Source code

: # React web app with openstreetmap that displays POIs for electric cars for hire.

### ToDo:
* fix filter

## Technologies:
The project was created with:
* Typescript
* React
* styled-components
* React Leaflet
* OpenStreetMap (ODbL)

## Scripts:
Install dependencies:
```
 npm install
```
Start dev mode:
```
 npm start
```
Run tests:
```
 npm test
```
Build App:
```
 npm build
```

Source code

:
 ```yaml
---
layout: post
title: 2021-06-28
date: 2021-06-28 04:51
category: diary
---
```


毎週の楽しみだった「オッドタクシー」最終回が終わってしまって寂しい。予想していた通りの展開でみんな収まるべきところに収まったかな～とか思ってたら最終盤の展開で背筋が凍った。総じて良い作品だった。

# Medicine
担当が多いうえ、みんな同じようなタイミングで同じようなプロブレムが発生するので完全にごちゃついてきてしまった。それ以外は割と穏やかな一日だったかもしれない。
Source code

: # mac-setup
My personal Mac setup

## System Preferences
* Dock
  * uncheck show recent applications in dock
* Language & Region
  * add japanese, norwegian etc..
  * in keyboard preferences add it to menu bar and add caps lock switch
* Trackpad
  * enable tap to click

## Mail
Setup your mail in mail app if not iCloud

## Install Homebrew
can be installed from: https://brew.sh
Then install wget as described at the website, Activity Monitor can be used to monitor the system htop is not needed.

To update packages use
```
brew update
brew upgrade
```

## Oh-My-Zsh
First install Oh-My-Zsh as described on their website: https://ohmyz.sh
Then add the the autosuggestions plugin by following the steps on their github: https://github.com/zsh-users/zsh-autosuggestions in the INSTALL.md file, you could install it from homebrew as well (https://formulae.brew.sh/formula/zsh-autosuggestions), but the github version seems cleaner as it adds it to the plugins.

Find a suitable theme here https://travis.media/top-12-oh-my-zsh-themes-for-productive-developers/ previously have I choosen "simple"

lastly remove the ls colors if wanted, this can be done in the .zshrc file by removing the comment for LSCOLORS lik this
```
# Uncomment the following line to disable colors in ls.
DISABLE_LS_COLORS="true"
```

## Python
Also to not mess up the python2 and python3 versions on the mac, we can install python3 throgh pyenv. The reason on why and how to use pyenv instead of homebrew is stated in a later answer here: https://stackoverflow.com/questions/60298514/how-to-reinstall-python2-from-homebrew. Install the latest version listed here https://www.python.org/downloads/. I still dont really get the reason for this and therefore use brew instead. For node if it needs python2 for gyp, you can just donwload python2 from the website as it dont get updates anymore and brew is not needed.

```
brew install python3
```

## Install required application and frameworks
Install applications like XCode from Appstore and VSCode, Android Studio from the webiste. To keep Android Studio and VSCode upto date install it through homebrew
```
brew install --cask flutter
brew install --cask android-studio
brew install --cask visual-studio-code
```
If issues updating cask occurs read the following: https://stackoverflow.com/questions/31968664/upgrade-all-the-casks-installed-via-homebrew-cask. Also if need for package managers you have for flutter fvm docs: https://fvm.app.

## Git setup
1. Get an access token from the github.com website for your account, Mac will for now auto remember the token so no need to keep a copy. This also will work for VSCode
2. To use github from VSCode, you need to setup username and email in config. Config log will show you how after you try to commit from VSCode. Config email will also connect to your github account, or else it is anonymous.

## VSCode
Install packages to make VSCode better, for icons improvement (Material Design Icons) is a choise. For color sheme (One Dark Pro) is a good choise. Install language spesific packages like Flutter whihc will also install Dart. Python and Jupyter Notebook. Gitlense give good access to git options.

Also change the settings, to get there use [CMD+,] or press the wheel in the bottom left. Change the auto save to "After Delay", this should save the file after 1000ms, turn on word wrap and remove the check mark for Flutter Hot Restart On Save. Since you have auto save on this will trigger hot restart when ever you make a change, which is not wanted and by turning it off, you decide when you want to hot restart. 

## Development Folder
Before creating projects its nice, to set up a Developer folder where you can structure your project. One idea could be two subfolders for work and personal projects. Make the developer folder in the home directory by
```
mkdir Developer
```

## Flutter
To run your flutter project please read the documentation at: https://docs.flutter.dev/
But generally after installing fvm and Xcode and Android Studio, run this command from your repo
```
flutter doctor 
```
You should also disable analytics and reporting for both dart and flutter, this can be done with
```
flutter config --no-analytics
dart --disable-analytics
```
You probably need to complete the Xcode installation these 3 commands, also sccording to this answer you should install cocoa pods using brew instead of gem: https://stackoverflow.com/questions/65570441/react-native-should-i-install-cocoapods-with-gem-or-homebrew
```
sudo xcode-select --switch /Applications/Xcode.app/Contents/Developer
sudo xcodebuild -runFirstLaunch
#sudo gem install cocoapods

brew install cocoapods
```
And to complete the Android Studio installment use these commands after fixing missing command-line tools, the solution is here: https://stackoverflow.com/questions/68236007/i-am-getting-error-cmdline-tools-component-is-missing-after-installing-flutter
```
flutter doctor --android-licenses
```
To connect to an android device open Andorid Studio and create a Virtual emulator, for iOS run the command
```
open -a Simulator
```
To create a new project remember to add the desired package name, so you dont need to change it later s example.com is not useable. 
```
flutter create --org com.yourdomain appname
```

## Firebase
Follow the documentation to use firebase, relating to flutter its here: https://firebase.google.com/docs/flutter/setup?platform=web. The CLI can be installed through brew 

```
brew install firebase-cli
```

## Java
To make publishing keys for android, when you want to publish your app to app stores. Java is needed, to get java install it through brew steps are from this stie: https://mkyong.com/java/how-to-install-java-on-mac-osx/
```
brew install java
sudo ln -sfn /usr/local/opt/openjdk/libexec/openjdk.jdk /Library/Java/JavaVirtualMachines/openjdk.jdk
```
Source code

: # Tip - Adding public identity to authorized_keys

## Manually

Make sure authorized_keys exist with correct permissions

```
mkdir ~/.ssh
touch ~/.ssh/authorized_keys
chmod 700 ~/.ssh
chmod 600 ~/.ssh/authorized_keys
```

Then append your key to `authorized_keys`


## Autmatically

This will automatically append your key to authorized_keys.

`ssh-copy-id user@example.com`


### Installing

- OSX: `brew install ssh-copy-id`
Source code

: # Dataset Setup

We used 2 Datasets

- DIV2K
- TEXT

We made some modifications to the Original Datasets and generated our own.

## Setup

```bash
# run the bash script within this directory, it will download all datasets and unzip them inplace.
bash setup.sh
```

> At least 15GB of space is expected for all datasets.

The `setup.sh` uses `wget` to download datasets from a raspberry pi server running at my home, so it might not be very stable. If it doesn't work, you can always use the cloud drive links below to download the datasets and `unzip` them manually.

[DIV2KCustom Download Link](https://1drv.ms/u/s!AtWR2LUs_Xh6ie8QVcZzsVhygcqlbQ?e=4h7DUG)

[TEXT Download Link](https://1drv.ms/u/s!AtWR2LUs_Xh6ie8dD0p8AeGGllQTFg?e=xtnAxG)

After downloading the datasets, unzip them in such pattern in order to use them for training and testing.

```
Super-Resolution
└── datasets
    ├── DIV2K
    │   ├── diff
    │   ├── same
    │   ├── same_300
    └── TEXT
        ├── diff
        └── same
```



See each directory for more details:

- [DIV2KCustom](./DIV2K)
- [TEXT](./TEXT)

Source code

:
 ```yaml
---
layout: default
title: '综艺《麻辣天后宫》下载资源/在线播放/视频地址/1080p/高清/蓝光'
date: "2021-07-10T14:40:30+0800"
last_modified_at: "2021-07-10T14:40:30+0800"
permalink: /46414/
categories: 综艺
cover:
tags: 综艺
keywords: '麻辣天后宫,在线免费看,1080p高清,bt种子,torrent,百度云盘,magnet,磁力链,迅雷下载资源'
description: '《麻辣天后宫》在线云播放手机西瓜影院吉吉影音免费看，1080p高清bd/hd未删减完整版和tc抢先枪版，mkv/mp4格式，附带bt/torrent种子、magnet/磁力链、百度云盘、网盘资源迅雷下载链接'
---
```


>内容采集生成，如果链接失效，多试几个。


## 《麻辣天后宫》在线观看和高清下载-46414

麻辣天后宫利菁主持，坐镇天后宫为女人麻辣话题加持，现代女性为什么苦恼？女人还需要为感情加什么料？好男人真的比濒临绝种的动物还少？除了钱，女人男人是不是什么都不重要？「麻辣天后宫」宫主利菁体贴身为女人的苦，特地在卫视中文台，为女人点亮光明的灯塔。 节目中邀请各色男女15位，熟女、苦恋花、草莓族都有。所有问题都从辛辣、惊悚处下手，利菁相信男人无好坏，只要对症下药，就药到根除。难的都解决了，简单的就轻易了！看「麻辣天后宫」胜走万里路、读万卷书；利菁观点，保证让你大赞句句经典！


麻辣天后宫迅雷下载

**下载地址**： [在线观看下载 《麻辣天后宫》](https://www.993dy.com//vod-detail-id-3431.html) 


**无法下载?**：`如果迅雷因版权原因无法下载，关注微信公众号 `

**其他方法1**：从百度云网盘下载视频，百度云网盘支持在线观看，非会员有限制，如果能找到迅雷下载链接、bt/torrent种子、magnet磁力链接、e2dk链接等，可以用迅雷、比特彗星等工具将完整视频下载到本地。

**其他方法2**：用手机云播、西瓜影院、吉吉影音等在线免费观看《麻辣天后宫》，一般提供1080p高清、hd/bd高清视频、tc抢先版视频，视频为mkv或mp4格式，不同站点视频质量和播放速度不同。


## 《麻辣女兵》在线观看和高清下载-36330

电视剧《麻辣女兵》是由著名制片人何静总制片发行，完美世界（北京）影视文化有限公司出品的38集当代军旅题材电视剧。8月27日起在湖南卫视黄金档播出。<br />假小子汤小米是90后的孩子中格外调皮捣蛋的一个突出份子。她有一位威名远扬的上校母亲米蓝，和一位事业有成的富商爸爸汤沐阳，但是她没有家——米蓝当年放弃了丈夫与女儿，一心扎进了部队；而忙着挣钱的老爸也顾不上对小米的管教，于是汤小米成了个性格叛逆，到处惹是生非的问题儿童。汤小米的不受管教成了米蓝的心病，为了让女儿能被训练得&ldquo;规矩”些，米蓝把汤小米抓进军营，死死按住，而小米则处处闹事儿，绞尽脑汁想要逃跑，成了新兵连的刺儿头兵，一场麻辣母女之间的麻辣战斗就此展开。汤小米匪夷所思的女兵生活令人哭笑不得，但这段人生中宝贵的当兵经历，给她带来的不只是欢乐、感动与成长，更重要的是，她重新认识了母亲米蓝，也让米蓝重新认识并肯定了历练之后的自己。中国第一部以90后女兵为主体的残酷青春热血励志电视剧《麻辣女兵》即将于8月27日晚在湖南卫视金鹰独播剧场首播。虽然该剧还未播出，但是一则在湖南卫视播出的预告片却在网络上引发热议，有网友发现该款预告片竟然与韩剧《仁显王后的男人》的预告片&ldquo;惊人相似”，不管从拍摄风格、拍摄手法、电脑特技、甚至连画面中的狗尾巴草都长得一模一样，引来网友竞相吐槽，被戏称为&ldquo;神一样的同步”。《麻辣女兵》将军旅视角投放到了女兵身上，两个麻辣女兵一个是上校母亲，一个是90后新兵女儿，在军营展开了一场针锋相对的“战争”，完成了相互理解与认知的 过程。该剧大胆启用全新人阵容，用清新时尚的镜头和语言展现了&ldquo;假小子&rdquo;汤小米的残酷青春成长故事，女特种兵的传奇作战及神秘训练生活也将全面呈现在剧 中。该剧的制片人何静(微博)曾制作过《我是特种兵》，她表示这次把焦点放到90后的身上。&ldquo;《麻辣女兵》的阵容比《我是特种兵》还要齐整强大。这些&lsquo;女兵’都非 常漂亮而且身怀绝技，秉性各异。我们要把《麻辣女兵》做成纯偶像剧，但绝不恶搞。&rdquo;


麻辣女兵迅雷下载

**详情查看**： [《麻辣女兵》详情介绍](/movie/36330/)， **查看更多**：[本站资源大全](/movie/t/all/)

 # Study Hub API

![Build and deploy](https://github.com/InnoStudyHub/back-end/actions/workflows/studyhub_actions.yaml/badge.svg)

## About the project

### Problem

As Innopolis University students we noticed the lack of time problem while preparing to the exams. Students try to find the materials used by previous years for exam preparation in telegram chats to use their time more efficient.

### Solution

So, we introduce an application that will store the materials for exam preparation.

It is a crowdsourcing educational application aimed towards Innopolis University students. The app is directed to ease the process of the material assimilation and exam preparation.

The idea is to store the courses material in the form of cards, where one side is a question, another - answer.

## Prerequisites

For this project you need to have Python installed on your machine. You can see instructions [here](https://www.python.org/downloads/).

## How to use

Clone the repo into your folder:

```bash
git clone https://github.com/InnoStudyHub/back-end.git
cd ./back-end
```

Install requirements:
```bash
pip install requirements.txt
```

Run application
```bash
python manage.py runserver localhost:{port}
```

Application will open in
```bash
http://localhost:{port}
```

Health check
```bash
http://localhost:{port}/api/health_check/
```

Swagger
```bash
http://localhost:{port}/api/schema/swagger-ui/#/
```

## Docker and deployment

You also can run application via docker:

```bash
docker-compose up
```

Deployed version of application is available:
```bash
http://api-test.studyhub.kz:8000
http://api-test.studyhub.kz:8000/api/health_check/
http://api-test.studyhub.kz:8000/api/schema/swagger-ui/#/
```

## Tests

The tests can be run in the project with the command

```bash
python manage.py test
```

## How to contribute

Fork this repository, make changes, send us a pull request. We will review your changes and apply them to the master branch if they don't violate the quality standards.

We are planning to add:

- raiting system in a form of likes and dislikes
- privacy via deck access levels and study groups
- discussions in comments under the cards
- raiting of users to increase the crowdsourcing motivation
-- -- --
* _WHAT IS NEEDED_
Scan the material above for the string "show" and copy every line that has it.

* _EXPECTED OUTPUT_
  * uncheck show recent applications in dock
2. To use github from VSCode, you need to setup username and email in config. Config log will show you how after you try to commit from VSCode. Config email will also connect to your github account, or else it is anonymous.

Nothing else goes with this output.